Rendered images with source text
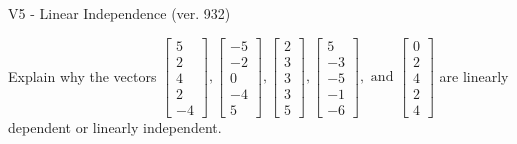 \begin{exercise}
  \begin{exerciseTitle}V5 - Linear Independence (ver. 932)\end{exerciseTitle}
  \begin{exerciseStatement}
    Explain why the vectors \(\left[\begin{array}{r}
5 \\
2 \\
4 \\
2 \\
-4
\end{array}\right] , \left[\begin{array}{r}
-5 \\
-2 \\
0 \\
-4 \\
5
\end{array}\right] , \left[\begin{array}{r}
2 \\
3 \\
3 \\
3 \\
5
\end{array}\right] , \left[\begin{array}{r}
5 \\
-3 \\
-5 \\
-1 \\
-6
\end{array}\right] , \text{ and } \left[\begin{array}{r}
0 \\
2 \\
4 \\
2 \\
4
\end{array}\right]\) are linearly dependent or linearly independent.	



\end{exerciseStatement}
\end{exercise}

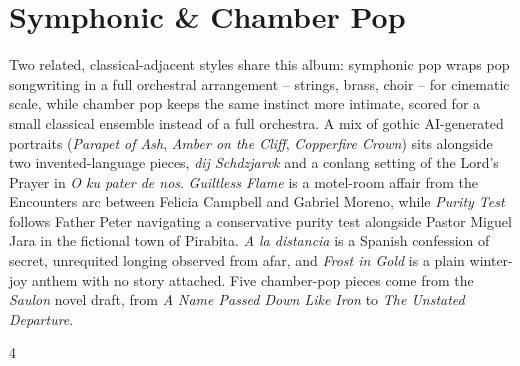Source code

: \documentclass[a4paper,landscape]{memoir}
\begin{document}
\chapter{Symphonic \& Chamber Pop}
Two related, classical-adjacent styles share this album: symphonic pop wraps pop songwriting in a full orchestral arrangement -- strings, brass, choir -- for cinematic scale, while chamber pop keeps the same instinct more intimate, scored for a small classical ensemble instead of a full orchestra. A mix of gothic AI-generated portraits (\emph{Parapet of Ash}, \emph{Amber on the Cliff}, \emph{Copperfire Crown}) sits alongside two invented-language pieces, \emph{dij Schdzjarvk} and a conlang setting of the Lord's Prayer in \emph{O ku pater de nos}. \emph{Guiltless Flame} is a motel-room affair from the Encounters arc between Felicia Campbell and Gabriel Moreno, while \emph{Purity Test} follows Father Peter navigating a conservative purity test alongside Pastor Miguel Jara in the fictional town of Pirabita. \emph{A la distancia} is a Spanish confession of secret, unrequited longing observed from afar, and \emph{Frost in Gold} is a plain winter-joy anthem with no story attached. Five chamber-pop pieces come from the \emph{Saulon} novel draft, from \emph{A Name Passed Down Like Iron} to \emph{The Unstated Departure}.
\clearpage\begin{multicols*}{4}
\end{multicols*}
\end{document}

Task prompt
Every record above must be given again exactly; drop the pictures.

Output of the task
 \begin{exercise}
  \begin{exerciseTitle}V5 - Linear Independence (ver. 932)\end{exerciseTitle}
  \begin{exerciseStatement}
    Explain why the vectors \(\left[\begin{array}{r}
5 \\
2 \\
4 \\
2 \\
-4
\end{array}\right] , \left[\begin{array}{r}
-5 \\
-2 \\
0 \\
-4 \\
5
\end{array}\right] , \left[\begin{array}{r}
2 \\
3 \\
3 \\
3 \\
5
\end{array}\right] , \left[\begin{array}{r}
5 \\
-3 \\
-5 \\
-1 \\
-6
\end{array}\right] , \text{ and } \left[\begin{array}{r}
0 \\
2 \\
4 \\
2 \\
4
\end{array}\right]\) are linearly dependent or linearly independent.	



\end{exerciseStatement}
\end{exercise}

Source code

: \documentclass[a4paper,landscape]{memoir}
\begin{document}
\chapter{Symphonic \& Chamber Pop}
Two related, classical-adjacent styles share this album: symphonic pop wraps pop songwriting in a full orchestral arrangement -- strings, brass, choir -- for cinematic scale, while chamber pop keeps the same instinct more intimate, scored for a small classical ensemble instead of a full orchestra. A mix of gothic AI-generated portraits (\emph{Parapet of Ash}, \emph{Amber on the Cliff}, \emph{Copperfire Crown}) sits alongside two invented-language pieces, \emph{dij Schdzjarvk} and a conlang setting of the Lord's Prayer in \emph{O ku pater de nos}. \emph{Guiltless Flame} is a motel-room affair from the Encounters arc between Felicia Campbell and Gabriel Moreno, while \emph{Purity Test} follows Father Peter navigating a conservative purity test alongside Pastor Miguel Jara in the fictional town of Pirabita. \emph{A la distancia} is a Spanish confession of secret, unrequited longing observed from afar, and \emph{Frost in Gold} is a plain winter-joy anthem with no story attached. Five chamber-pop pieces come from the \emph{Saulon} novel draft, from \emph{A Name Passed Down Like Iron} to \emph{The Unstated Departure}.
\clearpage\begin{multicols*}{4}
\end{multicols*}
\end{document}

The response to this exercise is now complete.